Dunque lo schema dell'epos di Pian delle Beccacce è quello classico già usato nel passato per glorificare altri Rjurikidi ed è comunque delineato molto chiaramente: da una parte c'è l'armata del santo principe Demetrio, sceso in santa crociata. Dall'altra i pagani infedeli di Mamai, contro i quali solo Demetrio vincerà, perché agisce nel nome della vera fede cristiana, la fede russa, brandendo la Croce di Cristo come arma più importante!
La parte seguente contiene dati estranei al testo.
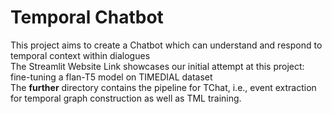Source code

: # Temporal Chatbot

This project aims to create a Chatbot which can understand and respond to temporal context within dialogues<br>
The Streamlit Website Link showcases our initial attempt at this project: fine-tuning a flan-T5 model on TIMEDIAL dataset<br>
The **further** directory contains the pipeline for TChat, i.e., event extraction for temporal graph construction as well as TML training. 

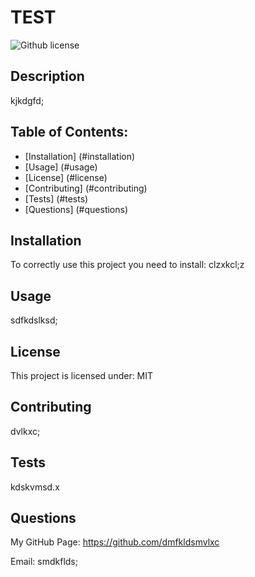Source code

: # TEST

![Github license](https://img.shields.io/badge/license-MIT-green.svg)

  ## Description

  kjkdgfd;

  ## Table of Contents:

  * [Installation] (#installation)
  * [Usage] (#usage)
  * [License] (#license)
  * [Contributing] (#contributing)
  * [Tests] (#tests)
  * [Questions] (#questions)
  
  ## Installation

  To correctly use this project you need to install:
  clzxkcl;z

  ## Usage

  sdfkdslksd;

  ## License
  
  This project is licensed under:  MIT

  ## Contributing

  dvlkxc;

  ## Tests

  kdskvmsd.x

  ## Questions

  My GitHub Page:  https://github.com/dmfkldsmvlxc

  Email: smdkflds;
In questi poemi tuttavia, sono nascoste gran parte delle nostre informazioni che ci permettono di tessere il racconto dei reali avvenimenti di quel lontanissimo 1380. A queste fonti tradizionali, certo, se ne accompagnano altre, che però ci sono sembrate secondarie, quanto al contenuto. Anche l'archeologia ha dato un piccolo contributo e qualche scarsa conferma, ma sicuramente gli avvenimenti, come ci sono giunti, sfrondati dell'immaginazione e della fantasia "edificante" degl'ispirati monaci amanuensi, non possono che esser quelli che racconteremo più avanti, giusto perché hanno resistito alla severa critica storica russa di questi ultimi anni.

E ritorniamo allora ai fatti. Demetrio, prima di rimettersi in marcia, pensa bene di consultarsi con i suoi generali e con i principi presenti, in un gran consiglio tenuto nel villaggio, diventato poi giustamente famoso, di Cjòrnovo, non lontano dalla sua Mosca.
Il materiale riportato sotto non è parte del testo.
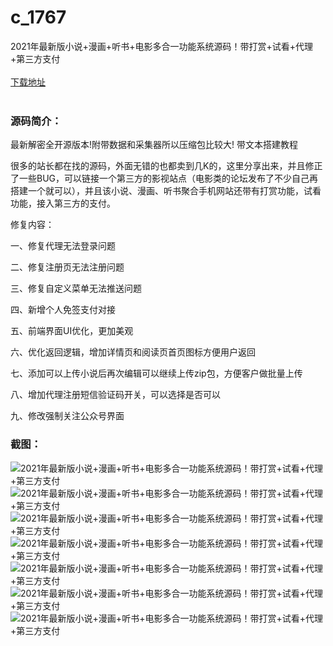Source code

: # c_1767
2021年最新版小说+漫画+听书+电影多合一功能系统源码！带打赏+试看+代理+第三方支付
<br/></br>
[下载地址](https://www.uuid2.com/1767.html "下载地址")
<br/></br>
<h3>源码简介：</h3>
<p>最新解密全开源版本!附带数据和采集器所以压缩包比较大! 带文本搭建教程<p>
<p>很多的站长都在找的源码，外面无错的也都卖到几K的，这里分享出来，并且修正了一些BUG，可以链接一个第三方的影视站点（电影类的论坛发布了不少自己再搭建一个就可以），并且该小说、漫画、听书聚合手机网站还带有打赏功能，试看功能，接入第三方的支付。<p>
<p>修复内容：<p>
<p>一、修复代理无法登录问题<p>
<p>二、修复注册页无法注册问题<p>
<p>三、修复自定义菜单无法推送问题<p>
<p>四、新增个人免签支付对接<p>
<p>五、前端界面UI优化，更加美观<p>
<p>六、优化返回逻辑，增加详情页和阅读页首页图标方便用户返回<p>
<p>七、添加可以上传小说后再次编辑可以继续上传zip包，方便客户做批量上传<p>
<p>八、增加代理注册短信验证码开关，可以选择是否可以<p>
<p>九、修改强制关注公众号界面<p>
<h3>截图：</h3>
<img src="https://www.uuid2.com/wp-content/uploads/img/uimage/56241635903769.png" alt="2021年最新版小说+漫画+听书+电影多合一功能系统源码！带打赏+试看+代理+第三方支付"><img src="https://www.uuid2.com/wp-content/uploads/img/uimage/45201635903770.png" alt="2021年最新版小说+漫画+听书+电影多合一功能系统源码！带打赏+试看+代理+第三方支付"><img src="https://www.uuid2.com/wp-content/uploads/img/uimage/81181635903771.png" alt="2021年最新版小说+漫画+听书+电影多合一功能系统源码！带打赏+试看+代理+第三方支付"><img src="https://www.uuid2.com/wp-content/uploads/img/uimage/58701635903773.png" alt="2021年最新版小说+漫画+听书+电影多合一功能系统源码！带打赏+试看+代理+第三方支付"><img src="https://www.uuid2.com/wp-content/uploads/img/uimage/72551635903774.png" alt="2021年最新版小说+漫画+听书+电影多合一功能系统源码！带打赏+试看+代理+第三方支付"><img src="https://www.uuid2.com/wp-content/uploads/img/uimage/56101635903775.png" alt="2021年最新版小说+漫画+听书+电影多合一功能系统源码！带打赏+试看+代理+第三方支付"><img src="https://www.uuid2.com/wp-content/uploads/img/uimage/81591635903776.png" alt="2021年最新版小说+漫画+听书+电影多合一功能系统源码！带打赏+试看+代理+第三方支付">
Le opinioni dei suoi uomini non sono unanimi.

Alcuni insistono sul passare subito sulla riva destra del Don e portarsi in avanti, altri addirittura avrebbero voluto rinunciare e tornare indietro. Passare il Don, dicevano ancor altri, era un atto senza ritorno. Una volta compiuto, bisognava dare battaglia senz'altro indugio, perché sarebbero stati immediatamente dopo il guado in vista del nemico. Nessuno conosceva la zona così bene, da muoversi con sicurezza contro un nemico che avrebbe attaccato, non appena li avesse visti. C'era chi insisteva sul fatto che, una volta passati sull'altra riva del fiume, in qualunque caso bisognava distruggere i ponti, perché in tal maniera i Lituani stavolta non avrebbero avuto più la possibilità di usarli e sferrare un attacco di sorpresa sulla retroguardia russa.
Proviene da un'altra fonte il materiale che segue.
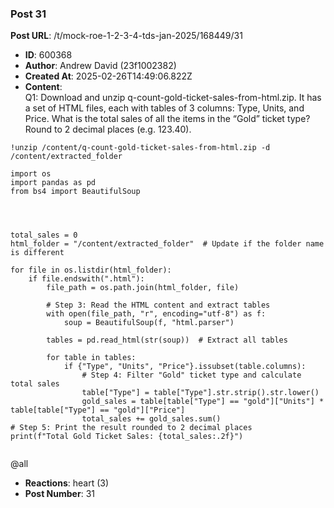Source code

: ### Post 31
**Post URL**: /t/mock-roe-1-2-3-4-tds-jan-2025/168449/31
- **ID**: 600368
- **Author**: Andrew David (23f1002382)
- **Created At**: 2025-02-26T14:49:06.822Z
- **Content**:  
  Q1: Download and unzip q-count-gold-ticket-sales-from-html.zip. It has a set of HTML files, each with tables of 3 columns: Type, Units, and Price.
What is the total sales of all the items in the “Gold” ticket type? Round to 2 decimal places (e.g. 123.40).
<pre data-code-wrap="colab"><code class="lang-colab">!unzip /content/q-count-gold-ticket-sales-from-html.zip -d /content/extracted_folder
</code></pre>
<pre data-code-wrap="python"><code class="lang-python">import os
import pandas as pd
from bs4 import BeautifulSoup




total_sales = 0
html_folder = "/content/extracted_folder"  # Update if the folder name is different

for file in os.listdir(html_folder):
    if file.endswith(".html"):
        file_path = os.path.join(html_folder, file)

        # Step 3: Read the HTML content and extract tables
        with open(file_path, "r", encoding="utf-8") as f:
            soup = BeautifulSoup(f, "html.parser")
        
        tables = pd.read_html(str(soup))  # Extract all tables

        for table in tables:
            if {"Type", "Units", "Price"}.issubset(table.columns):
                # Step 4: Filter "Gold" ticket type and calculate total sales
                table["Type"] = table["Type"].str.strip().str.lower()
                gold_sales = table[table["Type"] == "gold"]["Units"] * table[table["Type"] == "gold"]["Price"]
                total_sales += gold_sales.sum()
# Step 5: Print the result rounded to 2 decimal places
print(f"Total Gold Ticket Sales: {total_sales:.2f}")

</code></pre>
<span class="mention">@all</span>
- **Reactions**: heart (3)
- **Post Number**: 31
Demetrio ascolta tutti, ma è impaziente. Vinta la sua innata irrisolutezza, ad un bel momento chiude ogni ulteriore discorso e dice:

"Ci conviene o fratelli sacrificare le nostre terre per la vera fede cristiana affinché non siano catturate le nostre città dai pagani e non vengano saccheggiate le sante chiese di Dio" e ancora "Fratelli miei (questo era il modo in cui i principi si chiamavano fra di loro), è meglio una morte onorevole e visto che siamo già qui è impensabile, senza disonore, decidere di ritornare. Perciò andremo avanti e affidiamo le nostre sorti al Signore per la difesa della nostra fede e della nostra chiesa".

A queste parole i principi russi non hanno altri argomenti e rispondono anche loro con altrettanta solennità:

"O signore e principe russo! Abbiamo deciso di sacrificare la nostra vita al tuo servizio ed è giunta l'ora di versare il nostro sangue per te e col nostro sangue ci sentiremo battezzati ancora una volta".

Il dado ormai è tratto.

Si chiamano i genieri e i pontieri, si costruiscono le strade e i ponti per attraversare il grande fiume, e il 6 settembre si comincia la traversata. Il fiume qui è abbastanza largo, ma i guadi giusti sono stati già individuati.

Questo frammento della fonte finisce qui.